Il est vrai que les gens qui votent pour les partis traditionnels sont moins anti-élitistes que ceux qui soutiennent les nouveaux partis populistes. Mais, si vous prenez le Brexit ou l'élection de Trump, vous n'observez pas de différence entre les deux camps sur ce thème. Début 2017, j'ai interrogé plusieurs centaines d'électeurs américains blancs et seuls 27 % de ceux qui avaient voté Trump étaient agacés par les élites parce qu'elles « sont riches et puissantes », contre 55 % chez ceux ayant voté Clinton. Ce n'est que quand on les interroge sur les élites « politiquement correctes » qu'on voit un agacement plus marqué chez les pro-Trump. L'anti-élitisme dans le populisme ne me semble ainsi pas concerner toutes les élites économiques et politiques, mais plutôt les élites culturelles.

À gauche, on vous a déjà rétorqué que ce sont les inégalités qui sont la principale cause des tensions politiques. En France, les revendications des Gilets jaunes concernaient ainsi bien plus le pouvoir d'achat et les impôts que l'immigration ou l'identité...

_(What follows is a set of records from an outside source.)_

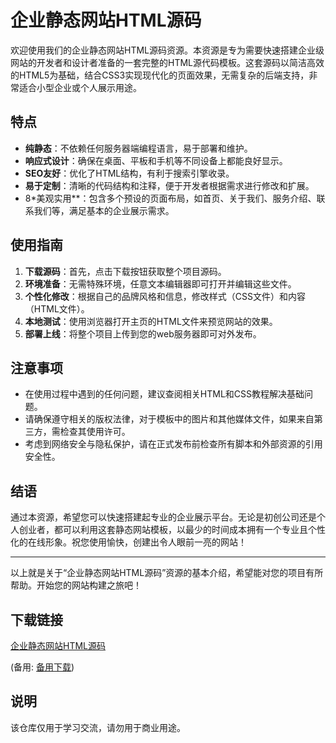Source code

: # 企业静态网站HTML源码

欢迎使用我们的企业静态网站HTML源码资源。本资源是专为需要快速搭建企业级网站的开发者和设计者准备的一套完整的HTML源代码模板。这套源码以简洁高效的HTML5为基础，结合CSS3实现现代化的页面效果，无需复杂的后端支持，非常适合小型企业或个人展示用途。

## 特点

- **纯静态**：不依赖任何服务器端编程语言，易于部署和维护。
- **响应式设计**：确保在桌面、平板和手机等不同设备上都能良好显示。
- **SEO友好**：优化了HTML结构，有利于搜索引擎收录。
- **易于定制**：清晰的代码结构和注释，便于开发者根据需求进行修改和扩展。
- 8*美观实用**：包含多个预设的页面布局，如首页、关于我们、服务介绍、联系我们等，满足基本的企业展示需求。

## 使用指南

1. **下载源码**：首先，点击下载按钮获取整个项目源码。
2. **环境准备**：无需特殊环境，任意文本编辑器即可打开并编辑这些文件。
3. **个性化修改**：根据自己的品牌风格和信息，修改样式（CSS文件）和内容（HTML文件）。
4. **本地测试**：使用浏览器打开主页的HTML文件来预览网站的效果。
5. **部署上线**：将整个项目上传到您的web服务器即可对外发布。

## 注意事项

- 在使用过程中遇到的任何问题，建议查阅相关HTML和CSS教程解决基础问题。
- 请确保遵守相关的版权法律，对于模板中的图片和其他媒体文件，如果来自第三方，需检查其使用许可。
- 考虑到网络安全与隐私保护，请在正式发布前检查所有脚本和外部资源的引用安全性。

## 结语

通过本资源，希望您可以快速搭建起专业的企业展示平台。无论是初创公司还是个人创业者，都可以利用这套静态网站模板，以最少的时间成本拥有一个专业且个性化的在线形象。祝您使用愉快，创建出令人眼前一亮的网站！

---

以上就是关于“企业静态网站HTML源码”资源的基本介绍，希望能对您的项目有所帮助。开始您的网站构建之旅吧！

## 下载链接
[企业静态网站HTML源码](https://pan.quark.cn/s/d77b18a3b052) 

(备用: [备用下载](https://pan.baidu.com/s/1qBbm3bToPYHqj6Ooo-ITqQ?pwd=1234))

## 说明

该仓库仅用于学习交流，请勿用于商业用途。
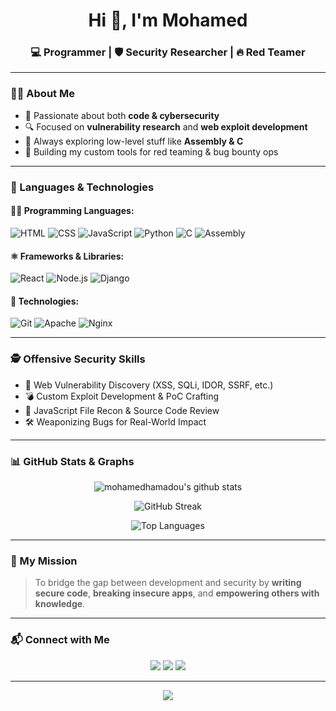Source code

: <h1 align="center">Hi 👋, I'm Mohamed</h1>
<h3 align="center">💻 Programmer | 🛡️ Security Researcher | 🔥 Red Teamer</h3>

---

### 👨‍💻 About Me
- 🧠 Passionate about both **code & cybersecurity**
- 🔍 Focused on **vulnerability research** and **web exploit development**
- 🧬 Always exploring low-level stuff like **Assembly & C**
- 🧪 Building my custom tools for red teaming & bug bounty ops

---

### 🧰 Languages & Technologies

#### 👨‍💻 Programming Languages:
![HTML](https://img.shields.io/badge/-HTML-E34F26?style=flat-square&logo=html5&logoColor=white)
![CSS](https://img.shields.io/badge/-CSS-1572B6?style=flat-square&logo=css3)
![JavaScript](https://img.shields.io/badge/-JavaScript-F7DF1E?style=flat-square&logo=javascript&logoColor=black)
![Python](https://img.shields.io/badge/-Python-3776AB?style=flat-square&logo=python)
![C](https://img.shields.io/badge/-C-00599C?style=flat-square&logo=c)
![Assembly](https://img.shields.io/badge/-Assembly-6E4C13?style=flat-square&logo=hackthebox&logoColor=white)

#### ⚛️ Frameworks & Libraries:
![React](https://img.shields.io/badge/-React-20232A?style=flat-square&logo=react)
![Node.js](https://img.shields.io/badge/-Node.js-339933?style=flat-square&logo=nodedotjs)
![Django](https://img.shields.io/badge/-Django-092E20?style=flat-square&logo=django)

#### 🚀 Technologies:
![Git](https://img.shields.io/badge/-Git-F05032?style=flat-square&logo=git)
![Apache](https://img.shields.io/badge/-Apache-D22128?style=flat-square&logo=apache)
![Nginx](https://img.shields.io/badge/-Nginx-009639?style=flat-square&logo=nginx)

---

### 🕵️ Offensive Security Skills

- 🔎 Web Vulnerability Discovery (XSS, SQLi, IDOR, SSRF, etc.)
- 💣 Custom Exploit Development & PoC Crafting
- 📂 JavaScript File Recon & Source Code Review
- 🛠️ Weaponizing Bugs for Real-World Impact

---

### 📊 GitHub Stats & Graphs

<p align="center">
  <img src="https://github-readme-stats.vercel.app/api?username=z0enix&show_icons=true&theme=radical&count_private=true" alt="mohamedhamadou's github stats"/>
</p>

<p align="center">
  <img src="https://github-readme-streak-stats.herokuapp.com/?user=z0enix&theme=radical" alt="GitHub Streak" />
</p>

<p align="center">
  <img src="https://github-readme-stats.vercel.app/api/top-langs/?username=z0enix&layout=compact&theme=radical" alt="Top Languages"/>
</p>

---

### 🚀 My Mission
> To bridge the gap between development and security by **writing secure code**, **breaking insecure apps**, and **empowering others with knowledge**.

---

### 📬 Connect with Me

<p align="center">
  <a href="https://github.com/z0enix"><img src="https://img.shields.io/badge/GitHub-%2312100E.svg?&style=for-the-badge&logo=github&logoColor=white"/></a>
  <a href="mailto:mohamedhamadouz5ro@gmail.com"><img src="https://img.shields.io/badge/Email-D14836?style=for-the-badge&logo=gmail&logoColor=white"/></a>
  <a href="https://t.me/ze0_nix"><img src="https://img.shields.io/badge/Telegram-2CA5E0?style=for-the-badge&logo=telegram&logoColor=white"/></a>
</p>

---

<p align="center">
  <img src="https://readme-typing-svg.herokuapp.com?font=Fira+Code&size=24&pause=1000&color=F75C7E&center=true&vCenter=true&width=435&lines=Programming+%F0%9F%92%BB;Exploiting+%F0%9F%94%A5;Red+Teaming+%F0%9F%9B%A1%EF%B8%8F;Securing+the+web+%F0%9F%94%91" />
</p>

Ce mouvement des Gilets jaunes a sans aucun doute une motivation économique, mais je mets ma main au feu que, chez la majorité d'entre eux, l'islam et l'immigration sont des préoccupations plus importantes que leur propre situation économique. Si vous regardez les cartes, les grandes villes soutiendront toujours moins le populisme que les zones rurales. Mais c'est une illusion optique de croire que c'est une opposition entre les gagnants de la mondialisation dans les métropoles et les laissés-pour-compte à la campagne. Cela est bien plus lié à une vision du monde qu'à des revenus réels. Si vous connaissez le revenu d'un électeur du référendum sur le Brexit, vous n'aurez que 55 % de probabilités de deviner ce qu'il a voté sur la question, soit à peine plus que la simple chance. Le salaire n'est pas un facteur déterminant. De même, la géographie n'explique pas tout. Il ne faut pas oublier que, dans ces zones rurales, il y a moins de minorités ethniques ou de diplômés qui ont des vues plus ouvertes sur le monde. Si vous comparez ce qui est comparable, par exemple un Londonien blanc de la classe ouvrière et un Anglais blanc de la classe ouvrière vivant à campagne, vous n'observez aucune différence concernant le vote sur le Brexit. Sinon, seuls 5 % des gens qui ont voté en faveur du Brexit estimaient que l'inégalité était le problème le plus important pour la Grande-Bretagne, contre 20 % parmi ceux qui ont voté pour le maintien...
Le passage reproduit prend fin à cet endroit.